The Dartmouth team worked with the information security manager and the vice president of refining, using a process called risk map to identify core business processes and then categorize the potential impact of losing each of those processes:
- Can the business still achieve a stated goal if business processes that support it fail?
- Is there a workaround?
- Does service degrade even if there is a workaround?
It turns out that each business process depends on information flows to work, so they mapped those, too.
Lastly, the team mapped assets (such as physical IT devices or networks) to each information flow.
The end result was a clear picture of where the greatest risk to the business was when IT assets were impacted. And this enabled the vice president of refining to see why investing in securing process control systems would increase business resilience, allowing him to make more oil (the core business).
Education Is a Two-Way Street
In the example above, rather than talking about bits and bytes, the team was talking about impact to the business.
This form of education is two-way:
- Business leaders learn to understand how IT assets affect information flows, core business processes, and, in turn, the overall business mission.
- IT managers learn to understand the business processes and how they are enabled (or put at risk) by technology.
Increasingly, boards of directors are becoming interested in their organizations’ information security, and this is a great motivator to drive security awareness throughout the organization.
Evolving toward Enlightened Security
Several approaches to information security exist:
- Sore-thumb approach: If a problem occurs, handle it and then defend against future occurrences of it
- Proactively protect devices and networks
- Proactively protect business processes
The last is the most enlightened approach.
In this situation, there isn’t even a separate budget for information security; it’s just part of the budget for implementing any given business process. This approach reduces overall cost and increases resiliency.
Evolution toward this approach is similar to the movement toward designing in quality, which occurred a couple of decades ago.
PART 3: MOTIVATING BUSINESS LEADERS TO TACKLE SECURITY PROACTIVELY
How Information Sharing Can Help
What has gone right in those organizations that view security as part of the business process?
- Agility and open-mindedness may play a role.
- Or, a security incident such as a virus or crash can jolt an organization into awareness and change.
- One way to spark change without a disaster happening beforehand is for businesses to share information with each other.
Sharing information about security incidents can be difficult, because organizations may fear that their rivals will gain a competitive advantage by using any information provided (for example, to badmouth the organization that revealed information).
Anonymous information sharing might be one solution.
The data breach notification laws passed by many U.S. states since 2003 have helped. By mandating some level of breach disclosure, they created a market incentive for companies to do better in their security efforts.

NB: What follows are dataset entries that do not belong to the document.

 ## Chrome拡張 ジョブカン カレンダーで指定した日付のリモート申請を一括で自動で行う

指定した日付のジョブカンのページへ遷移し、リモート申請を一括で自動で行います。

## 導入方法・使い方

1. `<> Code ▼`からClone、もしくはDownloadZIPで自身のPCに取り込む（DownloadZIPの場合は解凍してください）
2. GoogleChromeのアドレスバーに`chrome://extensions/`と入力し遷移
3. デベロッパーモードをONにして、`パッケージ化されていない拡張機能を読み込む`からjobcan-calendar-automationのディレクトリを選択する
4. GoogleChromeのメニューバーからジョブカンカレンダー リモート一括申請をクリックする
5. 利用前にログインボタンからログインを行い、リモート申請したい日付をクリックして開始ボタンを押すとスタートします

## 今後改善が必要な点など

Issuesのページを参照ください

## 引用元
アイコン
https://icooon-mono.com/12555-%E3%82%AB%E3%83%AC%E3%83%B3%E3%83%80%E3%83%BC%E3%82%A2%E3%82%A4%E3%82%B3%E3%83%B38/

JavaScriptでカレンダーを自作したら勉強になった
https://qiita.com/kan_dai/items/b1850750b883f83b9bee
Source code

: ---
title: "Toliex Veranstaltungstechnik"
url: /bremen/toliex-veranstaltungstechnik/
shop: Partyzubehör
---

Future Developments in the Security Landscape
In the future:
- Businesses likely will become:
- Even more dependent on the information infrastructure
- More integrated with each other
- The few businesses that still communicate with their supply chains via phone or fax probably will no longer do so.
- Business managers will have to become much more attuned to the information security landscape.

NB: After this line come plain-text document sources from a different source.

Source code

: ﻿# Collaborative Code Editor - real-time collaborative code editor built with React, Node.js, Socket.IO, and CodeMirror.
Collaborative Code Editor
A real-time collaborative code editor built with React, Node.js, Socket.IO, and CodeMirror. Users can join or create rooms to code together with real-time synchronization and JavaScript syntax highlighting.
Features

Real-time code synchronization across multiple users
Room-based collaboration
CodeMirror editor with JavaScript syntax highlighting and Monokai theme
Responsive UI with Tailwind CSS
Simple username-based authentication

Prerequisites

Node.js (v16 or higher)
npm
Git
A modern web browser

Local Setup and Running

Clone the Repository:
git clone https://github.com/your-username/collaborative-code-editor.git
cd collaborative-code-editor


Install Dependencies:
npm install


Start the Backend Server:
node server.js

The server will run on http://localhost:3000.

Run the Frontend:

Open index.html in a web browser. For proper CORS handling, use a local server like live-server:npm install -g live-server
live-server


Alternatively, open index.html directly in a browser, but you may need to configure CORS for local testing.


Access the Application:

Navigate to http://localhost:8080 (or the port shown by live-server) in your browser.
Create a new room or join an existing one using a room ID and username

- Instead of protecting against specific vulnerabilities, business leaders will need to shift to protecting against unwanted outcomes – in other words, building business resilience.
Adapting to the New Environment
In this new environment, how can security managers better prepare to talk to business leaders?
- Become very involved in the business. Specifically, place people as relationship managers within business units to learn what risks the organization is exposed to when using particular technologies
- Based on that information, talk with business leaders about risks to and resiliency of existing business processes, and ensure that new business processes are managed effectively from a risk standpoint.